Так, изображение города от условного выражения внеположеных сакральных коннотаций и соотнесений движется к воспроизведению, сначала компромиссному и фрагментарному,  эмпирической городской среды  или отдельных ее элементов.

Примером встречи двух градов в медиативном поле уже собственно художественного сознания ( или , по крайней мере близко к этому) может служить фреска Амброджо Лоренцетти в палаццо Публико в Сиенне. В этой росписи, изображающей аллегорию доброго и дурного правления, образ города стоит как бы на полпути из Небесного Иерусалима в реальную Сиену. Художественное сознание, все более полно выражая универсалии позднесредневекового видения мира, смещает фокус в сторону имманентизации смыслового поля медиации. Язык аллегорий и символов еще доминирует. Но, вместе с тем, изображение городской среды уже столь конкретно, что именно с этим произведением связывают рождение городского пейзажа как самостоятельного жанра. Городская жизнь, во всем многообразии её проявлений, осваивается художником и занимает место в мире изображаемого. И, хотя поводом служит выражение некой высшей моральной сентенции, реалии городской жизни онтологизировавшись в сакральном поле увиденного и допущенного к изображению, живут уже своей собственной жизнью.

С другой стороны, фигуры Ромула и Рема, помещенные у ног правителя, символизирующего Сиену, указывают на римское происхождение города. (Небезинтересно, что образ города в данном случае символизируется именно мужской фигурой.) Само содержание оппозиции двух градов низведено до уровня гораздо более узкого и приземлённого - социально-политического. Да и в самой символической программе просматриваются аристотелевские основы суждений о государственной мудрости, ставшие известными в Европе благодаря комментариям Альберта Великого и Фомы Аквинского. Эти смыслы, впрочем, еще не изображаются, а пока лишь  читаются 0посредством изображения.
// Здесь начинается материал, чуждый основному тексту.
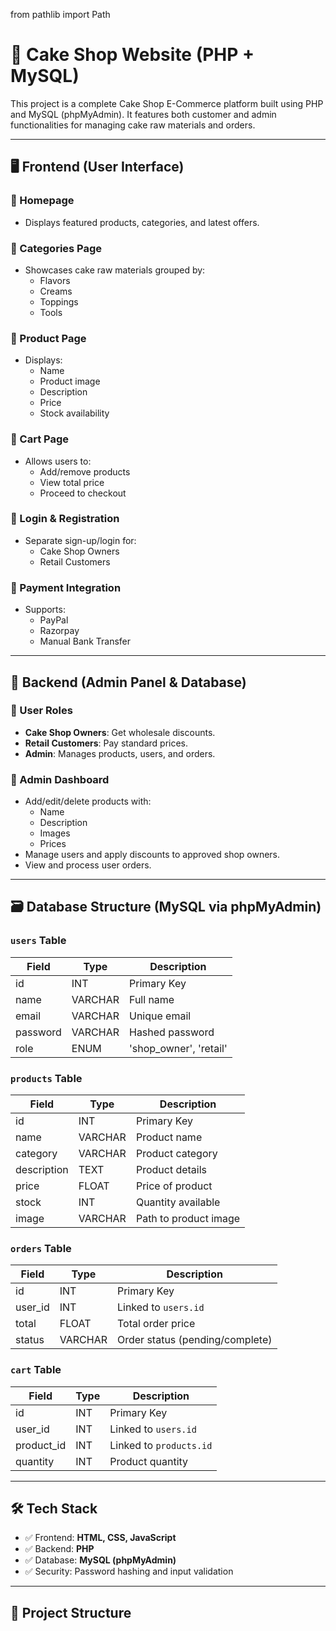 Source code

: from pathlib import Path

# 🎂 Cake Shop Website (PHP + MySQL)

This project is a complete Cake Shop E-Commerce platform built using PHP and MySQL (phpMyAdmin). It features both customer and admin functionalities for managing cake raw materials and orders.

---

## 🖥️ Frontend (User Interface)

### 🔹 Homepage
- Displays featured products, categories, and latest offers.

### 🔹 Categories Page
- Showcases cake raw materials grouped by:
  - Flavors
  - Creams
  - Toppings
  - Tools

### 🔹 Product Page
- Displays:
  - Name
  - Product image
  - Description
  - Price
  - Stock availability

### 🔹 Cart Page
- Allows users to:
  - Add/remove products
  - View total price
  - Proceed to checkout

### 🔹 Login & Registration
- Separate sign-up/login for:
  - Cake Shop Owners
  - Retail Customers

### 🔹 Payment Integration
- Supports:
  - PayPal
  - Razorpay
  - Manual Bank Transfer

---

## 🔧 Backend (Admin Panel & Database)

### 🔹 User Roles
- **Cake Shop Owners**: Get wholesale discounts.
- **Retail Customers**: Pay standard prices.
- **Admin**: Manages products, users, and orders.

### 🔹 Admin Dashboard
- Add/edit/delete products with:
  - Name
  - Description
  - Images
  - Prices
- Manage users and apply discounts to approved shop owners.
- View and process user orders.

---

## 🗃️ Database Structure (MySQL via phpMyAdmin)

### `users` Table
| Field       | Type     | Description                          |
|-------------|----------|--------------------------------------|
| id          | INT      | Primary Key                          |
| name        | VARCHAR  | Full name                            |
| email       | VARCHAR  | Unique email                         |
| password    | VARCHAR  | Hashed password                      |
| role        | ENUM     | 'shop_owner', 'retail'               |

### `products` Table
| Field       | Type     | Description                          |
|-------------|----------|--------------------------------------|
| id          | INT      | Primary Key                          |
| name        | VARCHAR  | Product name                         |
| category    | VARCHAR  | Product category                     |
| description | TEXT     | Product details                      |
| price       | FLOAT    | Price of product                     |
| stock       | INT      | Quantity available                   |
| image       | VARCHAR  | Path to product image                |

### `orders` Table
| Field       | Type     | Description                          |
|-------------|----------|--------------------------------------|
| id          | INT      | Primary Key                          |
| user_id     | INT      | Linked to `users.id`                 |
| total       | FLOAT    | Total order price                    |
| status      | VARCHAR  | Order status (pending/complete)      |

### `cart` Table
| Field       | Type     | Description                          |
|-------------|----------|--------------------------------------|
| id          | INT      | Primary Key                          |
| user_id     | INT      | Linked to `users.id`                 |
| product_id  | INT      | Linked to `products.id`              |
| quantity    | INT      | Product quantity                     |

---

## 🛠️ Tech Stack

- ✅ Frontend: **HTML, CSS, JavaScript**
- ✅ Backend: **PHP**
- ✅ Database: **MySQL (phpMyAdmin)**
- ✅ Security: Password hashing and input validation

---

## 📂 Project Structure

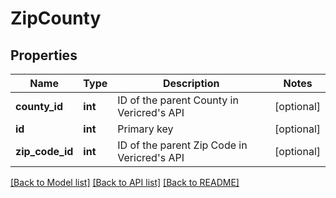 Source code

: # ZipCounty

## Properties
Name | Type | Description | Notes
------------ | ------------- | ------------- | -------------
**county_id** | **int** | ID of the parent County in Vericred&#39;s API | [optional] 
**id** | **int** | Primary key | [optional] 
**zip_code_id** | **int** | ID of the parent Zip Code in Vericred&#39;s API | [optional] 

[[Back to Model list]](../README.md#documentation-for-models) [[Back to API list]](../README.md#documentation-for-api-endpoints) [[Back to README]](../README.md)


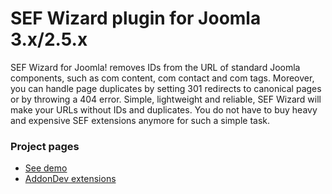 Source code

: # SEF Wizard plugin for Joomla 3.x/2.5.x
SEF Wizard for Joomla! removes IDs from the URL of standard Joomla components, such as com content, 
com contact and com tags. Moreover, you can handle page duplicates by setting 301 redirects to canonical 
pages or by throwing a 404 error. Simple, lightweight and reliable, SEF Wizard will make your URLs 
without IDs and duplicates. You do not have to buy heavy and expensive SEF extensions anymore for such 
a simple task.

### Project pages
* [See demo](http://addondev.com/sefwizard)
* [AddonDev extensions](https://addondev.com/#!extensions)

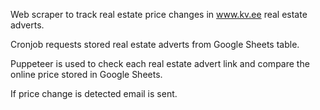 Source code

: Web scraper to track real estate price changes in www.kv.ee real estate adverts.

Cronjob requests stored real estate adverts from Google Sheets table. 

Puppeteer is used to check each real estate advert link and compare the online price stored in Google Sheets.

If price change is detected email is sent. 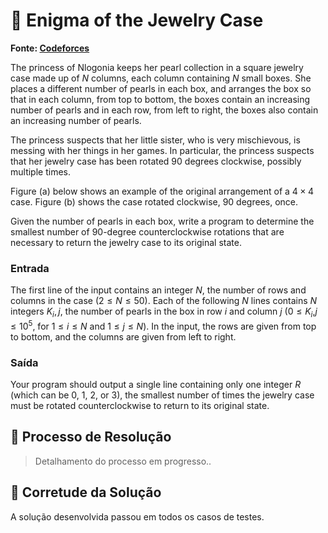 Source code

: # 💎 Enigma of the Jewelry Case

**Fonte: [Codeforces](https://codeforces.net/gym/105327/problem/E)**

The princess of Nlogonia keeps her pearl collection in a square jewelry case made up of $N$ columns, each column containing $N$ small boxes. She places a different number of pearls in each box, and arranges the box so that in each column, from top to bottom, the boxes contain an increasing number of pearls and in each row, from left to right, the boxes also contain an increasing number of pearls.

The princess suspects that her little sister, who is very mischievous, is messing with her things in her games. In particular, the princess suspects that her jewelry case has been rotated 90 degrees clockwise, possibly multiple times.

Figure (a) below shows an example of the original arrangement of a $4×4$ case. Figure (b) shows the case rotated clockwise, 90 degrees, once.

Given the number of pearls in each box, write a program to determine the smallest number of 90-degree counterclockwise rotations that are necessary to return the jewelry case to its original state.

### Entrada
The first line of the input contains an integer $N$, the number of rows and columns in the case ($2≤N≤50$). Each of the following $N$ lines contains $N$ integers $K_i,j$, the number of pearls in the box in row $i$ and column $j$ ($0≤K_i$,$j≤10^5$, for $1≤i≤N$ and $1≤j≤N$). In the input, the rows are given from top to bottom, and the columns are given from left to right.

### Saída
Your program should output a single line containing only one integer $R$ (which can be 0, 1, 2, or 3), the smallest number of times the jewelry case must be rotated counterclockwise to return to its original state.


## 🧩 Processo de Resolução

> Detalhamento do processo em progresso..

## 📝 Corretude da Solução
A solução desenvolvida passou em todos os casos de testes.

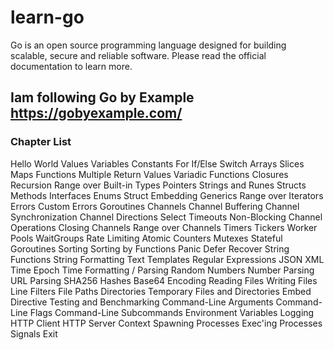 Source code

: # learn-go
Go is an open source programming language designed for building scalable, secure and reliable software. Please read the official documentation to learn more.

## Iam following Go by Example https://gobyexample.com/

### Chapter List
Hello World
Values
Variables
Constants
For
If/Else
Switch
Arrays
Slices
Maps
Functions
Multiple Return Values
Variadic Functions
Closures
Recursion
Range over Built-in Types
Pointers
Strings and Runes
Structs
Methods
Interfaces
Enums
Struct Embedding
Generics
Range over Iterators
Errors
Custom Errors
Goroutines
Channels
Channel Buffering
Channel Synchronization
Channel Directions
Select
Timeouts
Non-Blocking Channel Operations
Closing Channels
Range over Channels
Timers
Tickers
Worker Pools
WaitGroups
Rate Limiting
Atomic Counters
Mutexes
Stateful Goroutines
Sorting
Sorting by Functions
Panic
Defer
Recover
String Functions
String Formatting
Text Templates
Regular Expressions
JSON
XML
Time
Epoch
Time Formatting / Parsing
Random Numbers
Number Parsing
URL Parsing
SHA256 Hashes
Base64 Encoding
Reading Files
Writing Files
Line Filters
File Paths
Directories
Temporary Files and Directories
Embed Directive
Testing and Benchmarking
Command-Line Arguments
Command-Line Flags
Command-Line Subcommands
Environment Variables
Logging
HTTP Client
HTTP Server
Context
Spawning Processes
Exec'ing Processes
Signals
Exit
Однако, самосознание художника уже настолько возросло, что он крупно выводит свою подпись прямо под изображениями членов городского совета.

Итак, накануне Ренессанса городская мифологема завершила тот этап своего развития, который отражается в художественном сознании в синкретически подчиненных и несамостоятельных формах. Вспоминая "психоаналитическую прамодель" пройденного этапа, её можно описать следующим образом. Выйдя из материнского уробороса и начав осознавать себя, как себя, ребёнок тянется к матери, стремясь вновь с ней воссоединиться. Наконец, положение о том, что мать есть  иное осознается и принимается. Стремление вернуться и воссоединиться переходит из области бессознательного порыва в область осознанной культурной парадигмы. Идеальное состояние непротиворечивого бытия облекается уже не в апофатический образ докультурного рая (мир до грехопадения), а оформляется в образе Священной Истории. Питаясь магическими флюидами единосущного уробороса, эта "программа возвращения" основывается на структурах и материале уже, собственно, культурного опыта, источником которого является сакрализуемое прошлое. Мифологизированное прошлое ближе к материнскому лону. Именно туда стремится сбежать городское сознание, обреченное нести крест авангарда цивилизации. Но ребенок уже не только открыл глаза, но и стал все более доверять своим зрительным впечатлениям. Адаптация к реальному дуалистическому универсуму культуры - это, в частности, и открытие визуального богатства его образов, красок, и форм. Осваивая его, хотя бы в рамках сакрализованного опыта, ребенок ужен сам формирует образ матери, как идеала и пути воссоединения с ней. Призывной магнетизм первичного уробороса ещё императивен, но ребенку уже кажется, что он знает какой должна быть мать и какой путь ведет в рай. Ребенок верит своим глазам. Так рождается Художник. Так художественное сознание становится медиатором, чувствилищем, и поводырем городского менталитета, а диалог выходит на следующий уровень субъектной оппозитарности.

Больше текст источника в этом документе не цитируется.